WASHINGTON (AP) — Six cities will participate in a federal pilot program aimed at reducing racial bias and improving ties between law enforcement and communities, Attorney General Eric Holder said Thursday.
The cities are Fort Worth, Texas; Gary, Indiana; Stockton, California; Birmingham, Alabama; Minneapolis; and Pittsburgh.
The announcement of their selection came six months after Holder revealed the National Initiative for Building Community Trust and Justice, in the aftermath of the Ferguson, Missouri, police shooting last August.
As part of the $4.75 million project, researchers will study data and conduct interviews to develop plans for curbing bias and strategies for building trust between residents and law enforcement. Separately, the Justice Department said it would offer extra training and help to communities that are not part of the project, which is part of the Obama administration’s “My Brother’s Keeper” initiative aimed at minority men.

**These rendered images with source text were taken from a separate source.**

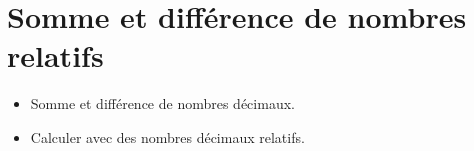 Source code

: \themaN
\graphicspath{{../../S20_Somme_et_difference_de_nombres_relatifs/Images/}}

\newcommand{\pyramidedenombres}[1]{
   \pgfmathparse{#1-1};
   \edef\yy{\pgfmathresult};
   \foreach \y in {0,1,...,\yy}{
      \pgfmathparse{\yy-\y};
      \edef\xx{\pgfmathresult};
      \foreach \x in {0,...,\xx}{
         \draw (\x+0.5*\y,1+\y) rectangle (\x+1+0.5*\y,0+\y);}};}

\newcommand{\pyramideplacernombre}[3]{
   \pgfmathparse{0.5*#1+#2-1};
   \edef\xx{\pgfmathresult};
   \pgfmathparse{#1-0.5};
   \edef\yy{\pgfmathresult};
   \draw (\xx,\yy) node {$#3$};}

\newcommand\encercle[1]{%
   \unitlength1em
   \begin{picture}(2,2)
      \put(0.75,0.3){\circle{3}}
      \put(0,0){\parbox[b]{1.5em}{\centering#1}}
   \end{picture}}
   
\chapter{Somme et différence de nombres relatifs}
\label{S20}


\begin{prerequis}
   \begin{itemize}
      \item Somme et différence de nombres décimaux.
      \item[\com] Calculer avec des nombres décimaux relatifs.
   \end{itemize}
\end{prerequis}

\vfill

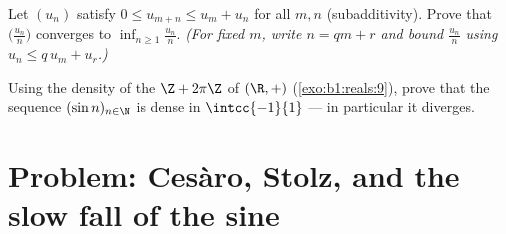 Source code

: \begin{exercise}[$\star\star\star$]\label{exo:b1:seq:11}
Let $(u_n)$ satisfy $0 \leq u_{m+n} \leq u_m + u_n$ for all $m, n$
(subadditivity). Prove that $\bigl(\frac{u_n}{n}\bigr)$ converges to
$\inf_{n \geq 1} \frac{u_n}{n}$. \emph{(For fixed $m$, write $n = qm
+ r$ and bound $\frac{u_n}{n}$ using $u_n \leq q\,u_m + u_r$.)}
\end{exercise}

\begin{exercise}[$\star\star\star$]\label{exo:b1:seq:12}
Using the density of the  $\Z + 2\pi\Z$ of $(\R, +)$
(\cref{exo:b1:reals:9}), prove that the sequence $(\sin n)_{n \in
\N}$ is dense in $\intcc{-1}{1}$ --- in particular it diverges.
\end{exercise}

\section{Problem: Ces\`aro, Stolz, and the slow fall of the sine}

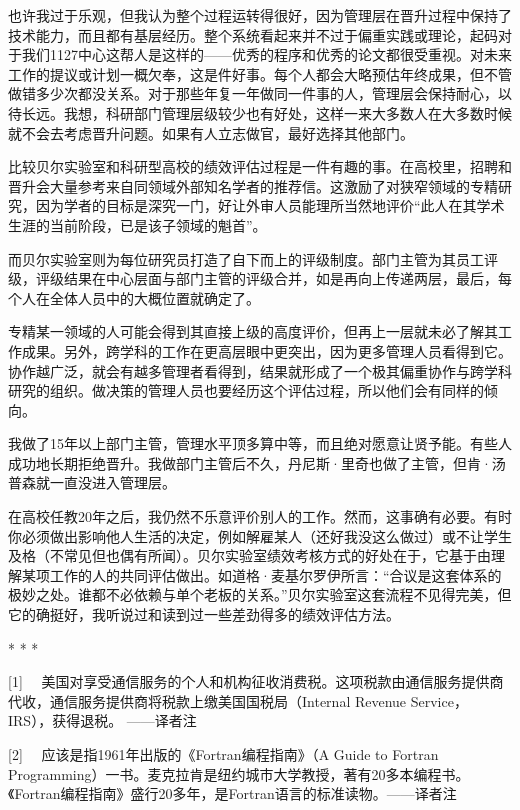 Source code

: \documentclass[a4paper,12pt,UTF8,twoside]{ctexbook}
\begin{document}
也许我过于乐观，但我认为整个过程运转得很好，因为管理层在晋升过程中保持了技术能力，而且都有基层经历。整个系统看起来并不过于偏重实践或理论，起码对于我们1127中心这帮人是这样的——优秀的程序和优秀的论文都很受重视。对未来工作的提议或计划一概欠奉，这是件好事。每个人都会大略预估年终成果，但不管做错多少次都没关系。对于那些年复一年做同一件事的人，管理层会保持耐心，以待长远。我想，科研部门管理层级较少也有好处，这样一来大多数人在大多数时候就不会去考虑晋升问题。如果有人立志做官，最好选择其他部门。

比较贝尔实验室和科研型高校的绩效评估过程是一件有趣的事。在高校里，招聘和晋升会大量参考来自同领域外部知名学者的推荐信。这激励了对狭窄领域的专精研究，因为学者的目标是深究一门，好让外审人员能理所当然地评价“此人在其学术生涯的当前阶段，已是该子领域的魁首”。

而贝尔实验室则为每位研究员打造了自下而上的评级制度。部门主管为其员工评级，评级结果在中心层面与部门主管的评级合并，如是再向上传递两层，最后，每个人在全体人员中的大概位置就确定了。

专精某一领域的人可能会得到其直接上级的高度评价，但再上一层就未必了解其工作成果。另外，跨学科的工作在更高层眼中更突出，因为更多管理人员看得到它。协作越广泛，就会有越多管理者看得到，结果就形成了一个极其偏重协作与跨学科研究的组织。做决策的管理人员也要经历这个评估过程，所以他们会有同样的倾向。

我做了15年以上部门主管，管理水平顶多算中等，而且绝对愿意让贤予能。有些人成功地长期拒绝晋升。我做部门主管后不久，丹尼斯·里奇也做了主管，但肯·汤普森就一直没进入管理层。

在高校任教20年之后，我仍然不乐意评价别人的工作。然而，这事确有必要。有时你必须做出影响他人生活的决定，例如解雇某人（还好我没这么做过）或不让学生及格（不常见但也偶有所闻）。贝尔实验室绩效考核方式的好处在于，它基于由理解某项工作的人的共同评估做出。如道格·麦基尔罗伊所言：“合议是这套体系的极妙之处。谁都不必依赖与单个老板的关系。”贝尔实验室这套流程不见得完美，但它的确挺好，我听说过和读到过一些差劲得多的绩效评估方法。



* * *



[1]　 美国对享受通信服务的个人和机构征收消费税。这项税款由通信服务提供商代收，通信服务提供商将税款上缴美国国税局（Internal Revenue Service，IRS），获得退税。 ——译者注

[2]　 应该是指1961年出版的《Fortran编程指南》（A Guide to Fortran Programming）一书。麦克拉肯是纽约城市大学教授，著有20多本编程书。《Fortran编程指南》盛行20多年，是Fortran语言的标准读物。——译者注
\end{document}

Weeks of protests that followed the shooting of Michael Brown, an unarmed black 18-year-old, by a white police officer in Ferguson, exposed the frayed relations between that community and law enforcement and underscored the need for a nationwide initiative, Holder has said.
“What I saw in Ferguson confirmed for me that the need for such an effort was pretty clear,” Holder said in a September interview with The Associated Press in which he announced the project.